THE NEW YORK TIMES: Actors Are Cast in a Play, No Rehearsals Required

BY CHARLES ISHERWOOD | ✓ NYT Critic’s Pick

For all I know, as I write these words, Nathan Lane is lying dead on a chaise longue on the stage of the Westside Theater.

Probably not. You would have read the obituary by now. But Mr. Lane, who gave the first New York performance of “White Rabbit Red Rabbit,” a playful, enigmatic and haunting solo show by the Iranian writer Nassim Soleimanpour, was lying supine on that chaise when I left the theater as strictly instructed Monday night, the only night of the week the show is being presented. The play concludes with the ominous suggestion that — well, perhaps I shouldn’t say any more.

The novelty — or gimmick, or both — of “White Rabbit” is that the actor performing the show does not have a chance to read it before arriving at the theater. He (or she) is handed the script onstage, before us, with no prior knowledge of its contents (unless, of course, he or she has already Googled it and got a general sense of what is in store). Every week, a different actor will perform the 75-minute piece. The list of upcoming performers, a diverse and distinguished lot, includes Whoopi Goldberg, Patrick Wilson, Brian Dennehy and Cynthia Nixon. (Check the show’s website to see who is performing when.)

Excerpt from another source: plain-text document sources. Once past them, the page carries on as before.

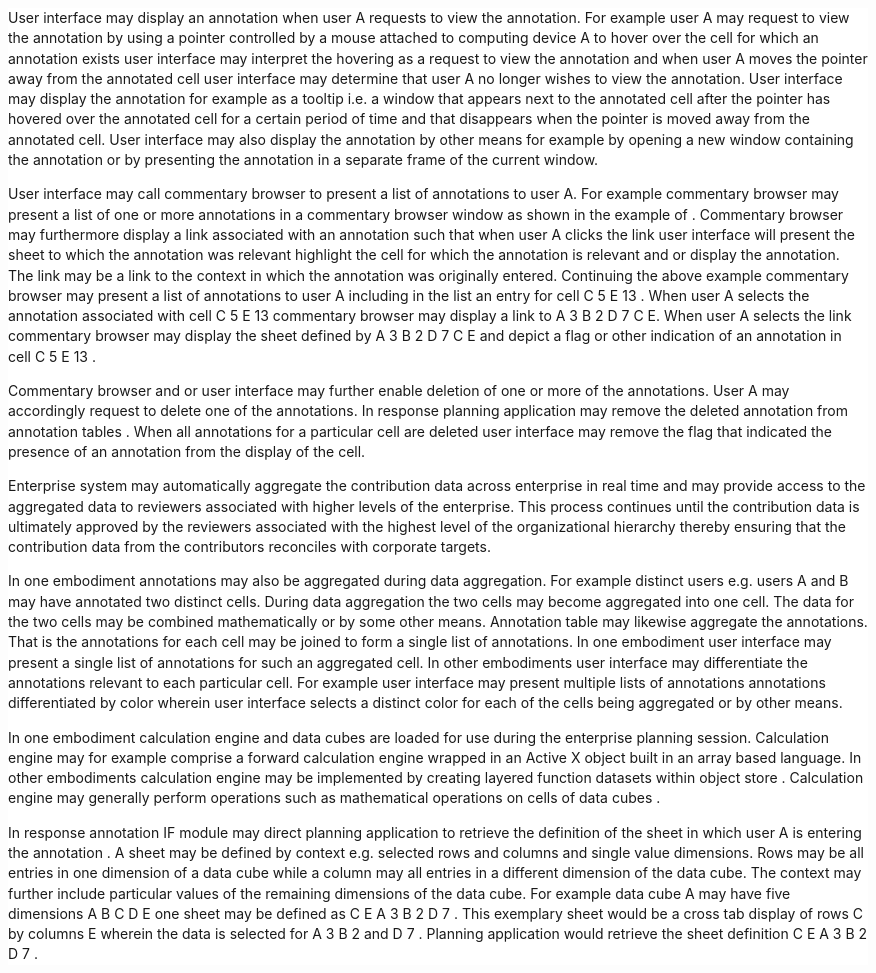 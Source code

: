 User interface may display an annotation when user A requests to view the annotation. For example user A may request to view the annotation by using a pointer controlled by a mouse attached to computing device A to hover over the cell for which an annotation exists user interface may interpret the hovering as a request to view the annotation and when user A moves the pointer away from the annotated cell user interface may determine that user A no longer wishes to view the annotation. User interface may display the annotation for example as a tooltip i.e. a window that appears next to the annotated cell after the pointer has hovered over the annotated cell for a certain period of time and that disappears when the pointer is moved away from the annotated cell. User interface may also display the annotation by other means for example by opening a new window containing the annotation or by presenting the annotation in a separate frame of the current window.

User interface may call commentary browser to present a list of annotations to user A. For example commentary browser may present a list of one or more annotations in a commentary browser window as shown in the example of . Commentary browser may furthermore display a link associated with an annotation such that when user A clicks the link user interface will present the sheet to which the annotation was relevant highlight the cell for which the annotation is relevant and or display the annotation. The link may be a link to the context in which the annotation was originally entered. Continuing the above example commentary browser may present a list of annotations to user A including in the list an entry for cell C 5 E 13 . When user A selects the annotation associated with cell C 5 E 13 commentary browser may display a link to A 3 B 2 D 7 C E. When user A selects the link commentary browser may display the sheet defined by A 3 B 2 D 7 C E and depict a flag or other indication of an annotation in cell C 5 E 13 .

Commentary browser and or user interface may further enable deletion of one or more of the annotations. User A may accordingly request to delete one of the annotations. In response planning application may remove the deleted annotation from annotation tables . When all annotations for a particular cell are deleted user interface may remove the flag that indicated the presence of an annotation from the display of the cell.

Enterprise system may automatically aggregate the contribution data across enterprise in real time and may provide access to the aggregated data to reviewers associated with higher levels of the enterprise. This process continues until the contribution data is ultimately approved by the reviewers associated with the highest level of the organizational hierarchy thereby ensuring that the contribution data from the contributors reconciles with corporate targets.

In one embodiment annotations may also be aggregated during data aggregation. For example distinct users e.g. users A and B may have annotated two distinct cells. During data aggregation the two cells may become aggregated into one cell. The data for the two cells may be combined mathematically or by some other means. Annotation table may likewise aggregate the annotations. That is the annotations for each cell may be joined to form a single list of annotations. In one embodiment user interface may present a single list of annotations for such an aggregated cell. In other embodiments user interface may differentiate the annotations relevant to each particular cell. For example user interface may present multiple lists of annotations annotations differentiated by color wherein user interface selects a distinct color for each of the cells being aggregated or by other means.

In one embodiment calculation engine and data cubes are loaded for use during the enterprise planning session. Calculation engine may for example comprise a forward calculation engine wrapped in an Active X object built in an array based language. In other embodiments calculation engine may be implemented by creating layered function datasets within object store . Calculation engine may generally perform operations such as mathematical operations on cells of data cubes .

In response annotation IF module may direct planning application to retrieve the definition of the sheet in which user A is entering the annotation . A sheet may be defined by context e.g. selected rows and columns and single value dimensions. Rows may be all entries in one dimension of a data cube while a column may all entries in a different dimension of the data cube. The context may further include particular values of the remaining dimensions of the data cube. For example data cube A may have five dimensions A B C D E one sheet may be defined as C E A 3 B 2 D 7 . This exemplary sheet would be a cross tab display of rows C by columns E wherein the data is selected for A 3 B 2 and D 7 . Planning application would retrieve the sheet definition C E A 3 B 2 D 7 .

Mr. Lane, I am tempted to say, could hardly be bettered. Mr. Soleimanpour’s play allows for interpolations and ad-libs from the actor performing it (Mr. Lane raised his hand when he was departing from the text) and nobody but nobody has a quicker wit and a more deft ability to joust merrily with the audience than he does. When handed a mysterious vial of powder at the start, he quipped, “It’s the ’80s again!”

After a reference to audience participation — a not insignificant element — he joked that this was, for him, a blight on the world somewhere between incest and folk-dancing. And perhaps the only tedious passage of the show comes up front, when the audience is counted, or rather counts itself, one by one; thank God, I cracked to myself, aping Mr. Lane, we were not in the voluminous Gershwin Theater. (A tip for those who share Mr. Lane’s aversion: Most of the people conscripted for larger roles came from the first couple of rows, or participated voluntarily.)

 

Reviewers have been admonished not to give away much about what transpires during these 75 minutes, so my hands are tied, to a certain degree. Maybe this is appropriate, since the play comments implicitly on the strictures that all artists — indeed, all citizens — in Iran and other authoritarian states must confront and negotiate on a daily basis.

Authoritarian regimes do not allow for freedom of artistic expression, of course. So among the shivery aspects of the play is the ghostly presence of the writer — absent and present, simultaneously — and ever in danger of being silenced, whether by the oppression of the country’s rulers or, more darkly, the anguish and despair that this can induce. (The program notes that by the time Mr. Soleimanpour was allowed to travel outside Iran, in 2013, “White Rabbit,” his first play, had been performed more than 200 times in 15 languages.)

The play also addresses obliquely — and you soon become aware that writers living in repressive cultures must cloak their ideas in symbols — the oppression of women in some Muslim nations; the alienation that living in such cultures can engender; and the universal human tendency to obey authority, whether it’s the laws under which people must live, or the text and directions an actor (or an audience member) has just been handed and told to perform.

Among the things I will say is that the actor performing the play is required to portray one animal playing another (no, not a rabbit), and that the play is a conversation among playwright, performer and audience, a conversation that, for all its diverting humor, takes on a gravity that prickles your skin when we are reminded that the author might not have the freedom to even see the performance we are watching. Exhortations to send him an email (we are given the address) enhance the sense of his disconnection from the wider world.

The title in fact refers to an experiment supposedly performed by the writer’s uncle, in which hungry rabbits had to compete for a lone carrot. This was another metaphor, to be read in any number of ways, for the brutality and divisiveness that living under an authoritarian regime may induce, but more broadly a general comment on human behavior.

I’ll admit that I got a bit perplexed during the extensive discussion of the white rabbits and the red rabbits. Some other passages slide perilously close to pretentiousness, and much is shrouded in obscurity and frisky quirkiness. But Mr. Soleimanpour’s elliptical play keeps taking odd, unexpected turns that often lead us back to the relief of laughter.

Any worthy theatrical experience is, on some level, a dive down into a rabbit hole, where the destination is unknown, even if we know the play well. The distinction of “White Rabbit Red Rabbit” is that the performer moves right alongside us on the journey.